Hacker News new | past | comments | ask | show | jobs | submit login
Heroku was Down
254 points by ericpauley on Feb 24, 2022 | hide | past | favorite | 141 comments
Incident: https://status.heroku.com/incidents/2402

Update: our apps appear back up after 23 minutes total downtime. Others are reporting applications still down.

Update: it appears most or all services have been restored.




HN is truly a market leader in status page technology


A couple of outages that have affected my client i learned about first on HN. We were able to mobilize a team and get on top of it faster than any monitoring team at the client ( a state government ). I feel like HN should invoice us haha


You might benefit from some better monitoring!


I came to HN to make sure it was actually down.


Except when it is a false alarm.

I've seen a few get to the front page.

But when we're right we're right.


10/9 times


HN: All of our amps go to 11.


Even when it's a false alarm it's usually something else is having a problem that is affecting many people and manifesting itself as a particular service being down.


I'll make my employer pay for it if HN starts a paid service. Honestly they should write a blog post about when down times were first reported on Hn.


HN was also down for a moment because too much traffic


I experienced that too


Such a lightweight tool at that! Barely any JS loaded.


*was


All our apps are down as well. And it seems (and I really have to almost laugh here) that https://status.heroku.com no longer loads.

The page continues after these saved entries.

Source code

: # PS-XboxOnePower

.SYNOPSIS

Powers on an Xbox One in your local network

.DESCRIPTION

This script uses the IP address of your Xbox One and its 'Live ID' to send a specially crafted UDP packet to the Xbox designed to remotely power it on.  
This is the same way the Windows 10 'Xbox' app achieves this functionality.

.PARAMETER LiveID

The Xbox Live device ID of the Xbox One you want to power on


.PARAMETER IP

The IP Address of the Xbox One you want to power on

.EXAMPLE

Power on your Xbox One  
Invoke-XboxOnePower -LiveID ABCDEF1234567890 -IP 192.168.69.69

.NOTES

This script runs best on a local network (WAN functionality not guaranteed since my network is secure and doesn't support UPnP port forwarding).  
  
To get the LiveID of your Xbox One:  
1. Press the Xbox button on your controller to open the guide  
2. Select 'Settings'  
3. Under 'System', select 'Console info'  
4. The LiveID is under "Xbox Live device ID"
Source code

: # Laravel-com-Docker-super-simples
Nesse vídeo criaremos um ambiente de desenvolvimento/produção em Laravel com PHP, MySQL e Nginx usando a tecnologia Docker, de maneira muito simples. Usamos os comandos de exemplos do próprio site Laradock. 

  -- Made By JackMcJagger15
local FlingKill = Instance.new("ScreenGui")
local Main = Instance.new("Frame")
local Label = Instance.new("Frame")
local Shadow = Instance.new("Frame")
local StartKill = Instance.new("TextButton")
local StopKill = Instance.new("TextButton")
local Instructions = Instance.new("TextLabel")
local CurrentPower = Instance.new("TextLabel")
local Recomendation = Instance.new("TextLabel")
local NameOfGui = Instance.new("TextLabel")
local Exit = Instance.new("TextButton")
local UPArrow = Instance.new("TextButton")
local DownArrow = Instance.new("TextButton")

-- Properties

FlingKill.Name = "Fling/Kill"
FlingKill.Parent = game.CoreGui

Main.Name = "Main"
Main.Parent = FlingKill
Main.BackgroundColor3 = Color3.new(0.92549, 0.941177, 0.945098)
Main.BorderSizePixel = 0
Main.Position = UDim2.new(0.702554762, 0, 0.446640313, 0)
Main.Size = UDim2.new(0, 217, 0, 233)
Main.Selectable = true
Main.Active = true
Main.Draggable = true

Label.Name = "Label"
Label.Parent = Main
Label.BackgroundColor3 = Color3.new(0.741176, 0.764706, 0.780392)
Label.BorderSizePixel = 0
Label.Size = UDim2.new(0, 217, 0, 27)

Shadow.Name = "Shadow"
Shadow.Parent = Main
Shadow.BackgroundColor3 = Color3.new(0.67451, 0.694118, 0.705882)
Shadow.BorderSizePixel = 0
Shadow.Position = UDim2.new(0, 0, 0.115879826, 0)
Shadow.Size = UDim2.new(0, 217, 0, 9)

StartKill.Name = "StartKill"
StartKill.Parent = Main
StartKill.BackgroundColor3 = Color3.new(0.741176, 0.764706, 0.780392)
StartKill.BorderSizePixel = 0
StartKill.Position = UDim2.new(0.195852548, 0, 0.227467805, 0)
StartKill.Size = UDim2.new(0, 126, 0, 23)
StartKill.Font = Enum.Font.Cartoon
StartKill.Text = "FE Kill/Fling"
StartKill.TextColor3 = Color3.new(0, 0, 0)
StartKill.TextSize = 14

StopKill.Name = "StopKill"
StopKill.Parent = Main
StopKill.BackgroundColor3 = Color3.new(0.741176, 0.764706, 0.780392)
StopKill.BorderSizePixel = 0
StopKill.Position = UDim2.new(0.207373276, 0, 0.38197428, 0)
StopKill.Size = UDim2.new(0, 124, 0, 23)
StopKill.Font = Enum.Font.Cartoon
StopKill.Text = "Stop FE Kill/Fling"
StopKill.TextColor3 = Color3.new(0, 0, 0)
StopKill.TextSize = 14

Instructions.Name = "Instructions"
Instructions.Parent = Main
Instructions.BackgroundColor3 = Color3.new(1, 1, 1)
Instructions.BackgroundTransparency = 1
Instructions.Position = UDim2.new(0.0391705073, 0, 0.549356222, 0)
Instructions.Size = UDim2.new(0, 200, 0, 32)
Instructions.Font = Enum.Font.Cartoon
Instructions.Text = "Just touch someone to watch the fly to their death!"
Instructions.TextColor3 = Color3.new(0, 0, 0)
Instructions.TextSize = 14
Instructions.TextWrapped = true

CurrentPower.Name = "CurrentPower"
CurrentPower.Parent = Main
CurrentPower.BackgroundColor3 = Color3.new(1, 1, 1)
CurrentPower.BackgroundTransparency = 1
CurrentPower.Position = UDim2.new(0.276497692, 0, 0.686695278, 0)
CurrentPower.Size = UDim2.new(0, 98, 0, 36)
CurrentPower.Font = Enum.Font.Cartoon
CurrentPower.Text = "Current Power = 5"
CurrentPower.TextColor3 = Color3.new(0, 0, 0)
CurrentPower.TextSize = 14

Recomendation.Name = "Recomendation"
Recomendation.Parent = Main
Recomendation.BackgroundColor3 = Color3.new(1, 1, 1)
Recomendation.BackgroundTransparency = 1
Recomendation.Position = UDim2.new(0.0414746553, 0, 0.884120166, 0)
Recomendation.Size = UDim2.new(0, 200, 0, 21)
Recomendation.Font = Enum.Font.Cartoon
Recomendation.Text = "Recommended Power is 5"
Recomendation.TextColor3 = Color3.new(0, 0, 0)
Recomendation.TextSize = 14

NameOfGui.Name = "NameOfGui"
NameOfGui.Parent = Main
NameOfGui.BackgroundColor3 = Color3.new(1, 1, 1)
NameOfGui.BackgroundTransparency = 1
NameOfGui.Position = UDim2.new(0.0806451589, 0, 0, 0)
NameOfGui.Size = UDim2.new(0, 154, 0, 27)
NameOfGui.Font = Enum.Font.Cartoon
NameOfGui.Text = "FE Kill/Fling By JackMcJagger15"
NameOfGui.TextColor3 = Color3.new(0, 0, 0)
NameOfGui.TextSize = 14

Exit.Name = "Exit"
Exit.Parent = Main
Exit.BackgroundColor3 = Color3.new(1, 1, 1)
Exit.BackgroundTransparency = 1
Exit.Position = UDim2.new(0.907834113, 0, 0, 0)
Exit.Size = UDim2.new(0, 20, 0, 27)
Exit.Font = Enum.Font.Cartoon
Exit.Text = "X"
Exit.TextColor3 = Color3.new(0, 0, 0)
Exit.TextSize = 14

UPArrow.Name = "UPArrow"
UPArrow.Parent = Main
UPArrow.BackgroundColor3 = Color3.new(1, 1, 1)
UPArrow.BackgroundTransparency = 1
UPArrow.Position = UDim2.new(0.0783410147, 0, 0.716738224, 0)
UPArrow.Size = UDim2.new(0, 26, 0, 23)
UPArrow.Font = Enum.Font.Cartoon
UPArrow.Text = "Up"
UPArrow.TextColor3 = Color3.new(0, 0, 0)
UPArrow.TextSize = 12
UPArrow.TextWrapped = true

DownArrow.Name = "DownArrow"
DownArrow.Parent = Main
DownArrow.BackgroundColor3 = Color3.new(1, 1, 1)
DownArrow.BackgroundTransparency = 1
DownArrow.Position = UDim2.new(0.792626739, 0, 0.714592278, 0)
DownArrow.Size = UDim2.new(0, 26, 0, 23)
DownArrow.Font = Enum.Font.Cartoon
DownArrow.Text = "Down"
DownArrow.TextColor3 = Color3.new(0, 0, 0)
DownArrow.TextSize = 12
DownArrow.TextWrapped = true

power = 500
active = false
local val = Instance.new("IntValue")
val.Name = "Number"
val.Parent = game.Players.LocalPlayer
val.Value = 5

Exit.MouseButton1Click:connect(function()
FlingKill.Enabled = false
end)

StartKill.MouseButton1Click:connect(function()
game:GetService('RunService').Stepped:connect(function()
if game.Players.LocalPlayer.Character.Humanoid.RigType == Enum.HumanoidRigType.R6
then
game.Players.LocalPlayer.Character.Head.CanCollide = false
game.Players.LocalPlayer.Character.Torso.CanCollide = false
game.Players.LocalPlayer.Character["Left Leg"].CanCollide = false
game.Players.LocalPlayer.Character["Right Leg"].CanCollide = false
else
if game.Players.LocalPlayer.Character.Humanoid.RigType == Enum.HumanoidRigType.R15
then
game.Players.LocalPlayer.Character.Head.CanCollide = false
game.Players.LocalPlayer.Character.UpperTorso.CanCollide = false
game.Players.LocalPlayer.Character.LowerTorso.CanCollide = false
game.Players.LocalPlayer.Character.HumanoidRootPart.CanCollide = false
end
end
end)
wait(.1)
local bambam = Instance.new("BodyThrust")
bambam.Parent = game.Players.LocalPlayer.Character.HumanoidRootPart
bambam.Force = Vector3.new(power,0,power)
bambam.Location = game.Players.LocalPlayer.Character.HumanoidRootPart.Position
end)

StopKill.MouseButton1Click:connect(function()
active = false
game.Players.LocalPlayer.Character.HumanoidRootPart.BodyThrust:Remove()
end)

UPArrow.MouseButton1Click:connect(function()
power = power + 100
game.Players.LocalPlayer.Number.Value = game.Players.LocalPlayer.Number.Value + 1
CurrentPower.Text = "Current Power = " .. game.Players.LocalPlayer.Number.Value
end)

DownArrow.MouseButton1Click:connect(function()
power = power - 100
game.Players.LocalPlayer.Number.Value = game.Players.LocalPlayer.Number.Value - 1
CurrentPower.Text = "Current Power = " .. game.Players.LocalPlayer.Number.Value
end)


As always, a note to infrastructure providers: HOST YOUR LIVE STATUS DETAILS ON OTHER INFRASTRUCTURE.

Of course, they won't. If they host is on someone else's then that might look bad (tacitly saying that a competitor is reliable and might be up when they are down) and if they hive off an extra copy of some of their infrastructure there will still be single points of failure either accidentally, by human error (someone somehow messing up both segments at once), or by design (possibly through management trying to save pennies when they noticed this extra bit of infrastructure on the balance sheet).


I agree with your lead statement and argued as such, but was overruled. Last I knew and understood, Heroku Status is static pages pushed out to Fastly, with the internal admin site (that does that work) running in a Heroku Private Space. If you look at the DNS, it still appears to be served by Fastly, and Heroku Private Spaces are generally pretty isolated infra, so I would be curious what the failure mode was here. But ultimately this is the fire you play with when you self-host your status site...


I am pretty sure Heroku has a Linode box or something for their status page. I may be wrong though. They may also have moved it but that would seem like an incredibly dumb idea.

I worked there and I vaguely remember something like this but it's been a long time.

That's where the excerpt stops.